_EXERCISE INSTRUCTIONS_. Search the records below for the word "lstlisting", then return every line where it appears.

Stored data entries:
=== Begin Enclosure ===

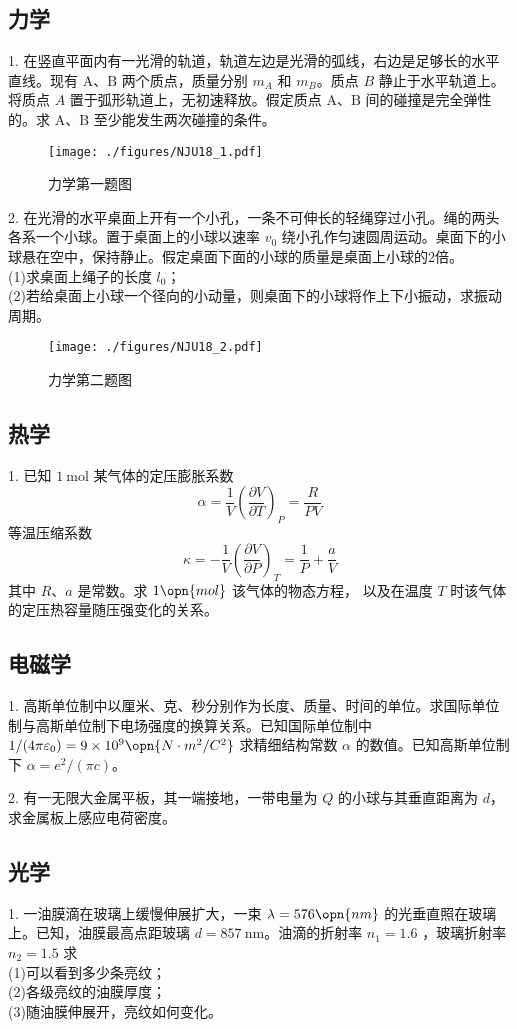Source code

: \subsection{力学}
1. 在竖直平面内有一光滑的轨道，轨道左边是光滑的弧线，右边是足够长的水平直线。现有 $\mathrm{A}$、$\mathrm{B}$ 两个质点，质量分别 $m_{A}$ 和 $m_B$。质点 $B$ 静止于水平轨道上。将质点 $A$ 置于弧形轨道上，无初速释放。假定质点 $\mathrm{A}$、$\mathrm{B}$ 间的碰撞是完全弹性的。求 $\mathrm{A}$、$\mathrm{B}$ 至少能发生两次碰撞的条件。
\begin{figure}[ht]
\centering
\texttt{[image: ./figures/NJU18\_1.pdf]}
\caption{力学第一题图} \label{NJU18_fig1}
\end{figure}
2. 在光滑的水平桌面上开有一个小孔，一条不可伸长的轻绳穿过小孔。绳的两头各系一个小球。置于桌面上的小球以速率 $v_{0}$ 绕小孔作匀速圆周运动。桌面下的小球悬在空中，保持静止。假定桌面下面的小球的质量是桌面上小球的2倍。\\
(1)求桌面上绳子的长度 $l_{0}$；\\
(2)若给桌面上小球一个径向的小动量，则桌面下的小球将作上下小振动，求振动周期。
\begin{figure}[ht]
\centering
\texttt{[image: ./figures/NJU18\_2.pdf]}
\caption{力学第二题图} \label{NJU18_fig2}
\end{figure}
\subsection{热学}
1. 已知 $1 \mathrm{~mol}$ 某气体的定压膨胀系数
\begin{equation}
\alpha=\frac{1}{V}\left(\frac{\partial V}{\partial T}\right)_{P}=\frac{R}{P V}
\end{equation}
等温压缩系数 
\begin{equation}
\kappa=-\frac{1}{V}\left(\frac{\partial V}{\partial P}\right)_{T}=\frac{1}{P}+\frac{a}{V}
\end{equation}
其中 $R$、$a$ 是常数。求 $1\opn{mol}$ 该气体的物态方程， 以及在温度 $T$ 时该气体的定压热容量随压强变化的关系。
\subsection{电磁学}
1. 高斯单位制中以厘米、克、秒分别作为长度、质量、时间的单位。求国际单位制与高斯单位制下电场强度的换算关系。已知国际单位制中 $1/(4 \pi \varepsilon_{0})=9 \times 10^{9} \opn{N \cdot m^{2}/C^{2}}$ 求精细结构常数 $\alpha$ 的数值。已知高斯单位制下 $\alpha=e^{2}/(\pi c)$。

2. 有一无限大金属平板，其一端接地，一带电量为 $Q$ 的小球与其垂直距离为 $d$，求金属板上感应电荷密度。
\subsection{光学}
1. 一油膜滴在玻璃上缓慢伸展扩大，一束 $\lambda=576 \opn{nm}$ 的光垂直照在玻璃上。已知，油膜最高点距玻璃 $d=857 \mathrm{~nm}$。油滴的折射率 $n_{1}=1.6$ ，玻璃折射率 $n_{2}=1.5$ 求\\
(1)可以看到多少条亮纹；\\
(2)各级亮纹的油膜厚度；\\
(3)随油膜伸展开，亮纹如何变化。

=== End Enclosure ===
=== Begin Enclosure ===

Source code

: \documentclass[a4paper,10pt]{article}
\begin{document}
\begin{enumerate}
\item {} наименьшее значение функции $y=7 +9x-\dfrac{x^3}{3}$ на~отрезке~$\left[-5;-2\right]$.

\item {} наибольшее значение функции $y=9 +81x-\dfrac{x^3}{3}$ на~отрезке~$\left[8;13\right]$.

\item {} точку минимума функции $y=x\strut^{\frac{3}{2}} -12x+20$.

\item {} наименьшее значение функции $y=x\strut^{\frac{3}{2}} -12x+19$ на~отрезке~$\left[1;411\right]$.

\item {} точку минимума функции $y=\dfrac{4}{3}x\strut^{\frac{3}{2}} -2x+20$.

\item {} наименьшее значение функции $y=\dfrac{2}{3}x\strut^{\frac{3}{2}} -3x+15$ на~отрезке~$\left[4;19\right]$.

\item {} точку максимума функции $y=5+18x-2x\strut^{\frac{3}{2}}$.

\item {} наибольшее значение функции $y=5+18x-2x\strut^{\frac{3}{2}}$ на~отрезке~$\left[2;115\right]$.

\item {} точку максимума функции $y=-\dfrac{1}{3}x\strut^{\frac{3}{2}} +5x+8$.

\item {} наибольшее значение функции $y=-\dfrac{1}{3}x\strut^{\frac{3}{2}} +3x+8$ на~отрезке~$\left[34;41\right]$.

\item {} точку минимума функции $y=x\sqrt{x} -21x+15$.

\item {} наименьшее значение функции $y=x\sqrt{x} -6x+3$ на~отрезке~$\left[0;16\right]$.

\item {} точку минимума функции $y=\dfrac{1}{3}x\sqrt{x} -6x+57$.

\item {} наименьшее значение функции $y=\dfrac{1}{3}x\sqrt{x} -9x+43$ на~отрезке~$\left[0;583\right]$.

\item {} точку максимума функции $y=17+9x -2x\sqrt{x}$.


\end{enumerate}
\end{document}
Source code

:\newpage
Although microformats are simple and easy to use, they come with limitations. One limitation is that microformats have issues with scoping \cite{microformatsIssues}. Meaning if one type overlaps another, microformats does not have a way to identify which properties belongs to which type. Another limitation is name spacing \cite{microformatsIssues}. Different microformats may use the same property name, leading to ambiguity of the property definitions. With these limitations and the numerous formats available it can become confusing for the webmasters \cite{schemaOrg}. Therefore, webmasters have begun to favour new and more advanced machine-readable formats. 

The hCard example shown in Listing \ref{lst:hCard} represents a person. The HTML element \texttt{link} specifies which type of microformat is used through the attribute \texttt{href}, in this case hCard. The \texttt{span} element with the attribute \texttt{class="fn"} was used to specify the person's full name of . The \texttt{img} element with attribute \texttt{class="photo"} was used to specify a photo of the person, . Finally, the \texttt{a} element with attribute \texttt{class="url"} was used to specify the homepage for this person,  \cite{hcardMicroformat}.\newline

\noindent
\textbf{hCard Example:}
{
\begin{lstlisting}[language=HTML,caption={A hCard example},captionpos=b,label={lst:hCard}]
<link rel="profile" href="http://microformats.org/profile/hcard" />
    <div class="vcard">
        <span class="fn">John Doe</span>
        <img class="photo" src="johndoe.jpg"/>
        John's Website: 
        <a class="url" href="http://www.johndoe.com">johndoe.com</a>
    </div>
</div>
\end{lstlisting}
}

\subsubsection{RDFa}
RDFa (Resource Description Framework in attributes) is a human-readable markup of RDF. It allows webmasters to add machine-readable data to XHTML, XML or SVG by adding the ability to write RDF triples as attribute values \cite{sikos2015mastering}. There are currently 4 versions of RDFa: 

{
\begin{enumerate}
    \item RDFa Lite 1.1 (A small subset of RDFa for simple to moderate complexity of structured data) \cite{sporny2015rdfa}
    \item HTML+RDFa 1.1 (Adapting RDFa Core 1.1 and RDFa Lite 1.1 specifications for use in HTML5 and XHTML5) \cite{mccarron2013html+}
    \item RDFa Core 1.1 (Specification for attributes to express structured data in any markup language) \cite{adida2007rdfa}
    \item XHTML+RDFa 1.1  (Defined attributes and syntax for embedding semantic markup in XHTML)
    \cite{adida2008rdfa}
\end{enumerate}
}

=== End Enclosure ===
=== Begin Enclosure ===

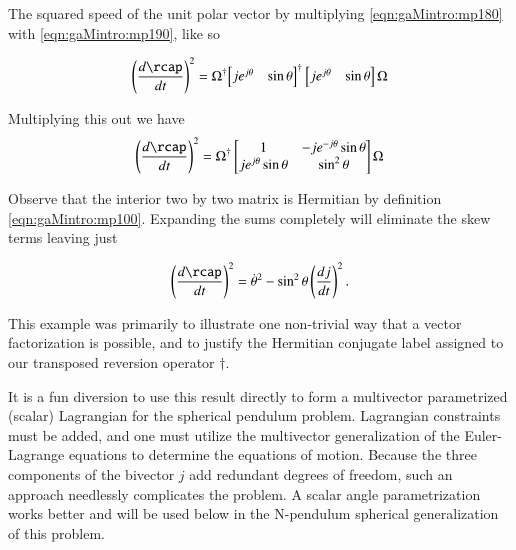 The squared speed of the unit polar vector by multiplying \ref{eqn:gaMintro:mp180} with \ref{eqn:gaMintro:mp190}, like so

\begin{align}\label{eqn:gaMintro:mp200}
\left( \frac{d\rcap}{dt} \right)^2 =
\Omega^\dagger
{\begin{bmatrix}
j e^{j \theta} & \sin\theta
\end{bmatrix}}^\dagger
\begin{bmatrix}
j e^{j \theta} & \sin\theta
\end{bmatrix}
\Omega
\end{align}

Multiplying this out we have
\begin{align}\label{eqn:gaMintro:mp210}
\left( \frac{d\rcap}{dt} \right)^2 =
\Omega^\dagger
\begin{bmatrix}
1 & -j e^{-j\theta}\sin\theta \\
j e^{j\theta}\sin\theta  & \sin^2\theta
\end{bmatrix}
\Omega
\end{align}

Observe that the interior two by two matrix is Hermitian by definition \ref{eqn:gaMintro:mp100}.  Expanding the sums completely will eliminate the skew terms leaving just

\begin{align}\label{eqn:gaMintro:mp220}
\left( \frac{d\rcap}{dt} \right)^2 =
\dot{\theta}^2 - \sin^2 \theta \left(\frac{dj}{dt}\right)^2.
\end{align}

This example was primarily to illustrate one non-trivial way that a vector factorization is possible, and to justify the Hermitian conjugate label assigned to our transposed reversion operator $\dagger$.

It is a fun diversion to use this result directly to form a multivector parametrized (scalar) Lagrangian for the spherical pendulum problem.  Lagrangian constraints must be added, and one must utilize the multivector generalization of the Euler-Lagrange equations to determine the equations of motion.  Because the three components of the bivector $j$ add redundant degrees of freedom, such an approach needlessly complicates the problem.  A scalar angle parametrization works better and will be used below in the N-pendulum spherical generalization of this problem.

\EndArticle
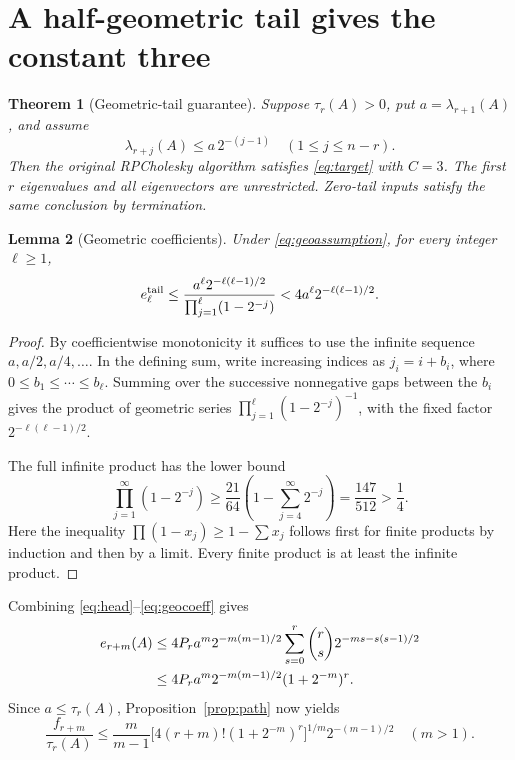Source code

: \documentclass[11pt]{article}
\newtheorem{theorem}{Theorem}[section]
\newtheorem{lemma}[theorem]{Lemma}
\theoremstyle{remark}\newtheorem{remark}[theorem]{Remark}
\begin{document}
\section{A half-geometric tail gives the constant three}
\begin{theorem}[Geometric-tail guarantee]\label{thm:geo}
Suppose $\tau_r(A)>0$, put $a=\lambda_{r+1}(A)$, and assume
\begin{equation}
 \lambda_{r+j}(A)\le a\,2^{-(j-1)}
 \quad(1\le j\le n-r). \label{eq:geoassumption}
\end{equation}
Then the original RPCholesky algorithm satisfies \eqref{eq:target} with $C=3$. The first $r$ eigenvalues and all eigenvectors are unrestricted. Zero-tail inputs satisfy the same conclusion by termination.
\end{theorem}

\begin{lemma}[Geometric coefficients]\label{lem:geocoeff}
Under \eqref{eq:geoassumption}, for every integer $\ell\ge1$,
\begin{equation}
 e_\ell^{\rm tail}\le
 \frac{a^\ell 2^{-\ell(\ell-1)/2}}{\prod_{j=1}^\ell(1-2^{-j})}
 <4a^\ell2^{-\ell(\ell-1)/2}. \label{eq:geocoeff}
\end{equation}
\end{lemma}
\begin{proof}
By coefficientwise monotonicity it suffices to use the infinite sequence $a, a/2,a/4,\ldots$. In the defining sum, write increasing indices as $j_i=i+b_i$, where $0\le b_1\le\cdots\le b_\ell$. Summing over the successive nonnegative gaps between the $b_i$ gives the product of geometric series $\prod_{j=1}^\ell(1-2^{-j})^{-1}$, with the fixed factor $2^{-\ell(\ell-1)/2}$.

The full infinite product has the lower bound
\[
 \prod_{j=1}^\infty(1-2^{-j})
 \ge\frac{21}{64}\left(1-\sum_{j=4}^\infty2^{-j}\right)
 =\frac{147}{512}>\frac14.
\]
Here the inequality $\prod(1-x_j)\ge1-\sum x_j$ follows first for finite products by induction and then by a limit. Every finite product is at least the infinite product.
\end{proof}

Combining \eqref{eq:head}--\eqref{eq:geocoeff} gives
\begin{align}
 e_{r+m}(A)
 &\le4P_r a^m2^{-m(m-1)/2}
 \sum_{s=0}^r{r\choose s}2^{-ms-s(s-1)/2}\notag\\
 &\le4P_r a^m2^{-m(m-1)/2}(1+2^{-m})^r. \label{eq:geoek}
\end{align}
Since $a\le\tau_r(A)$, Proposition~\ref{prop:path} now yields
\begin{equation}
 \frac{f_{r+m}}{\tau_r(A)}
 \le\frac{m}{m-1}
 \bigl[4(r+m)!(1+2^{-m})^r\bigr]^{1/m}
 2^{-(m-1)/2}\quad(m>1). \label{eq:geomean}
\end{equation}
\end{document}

=== End Enclosure ===

_RESPONSE_.
\begin{lstlisting}[language=HTML,caption={A hCard example},captionpos=b,label={lst:hCard}]
\end{lstlisting}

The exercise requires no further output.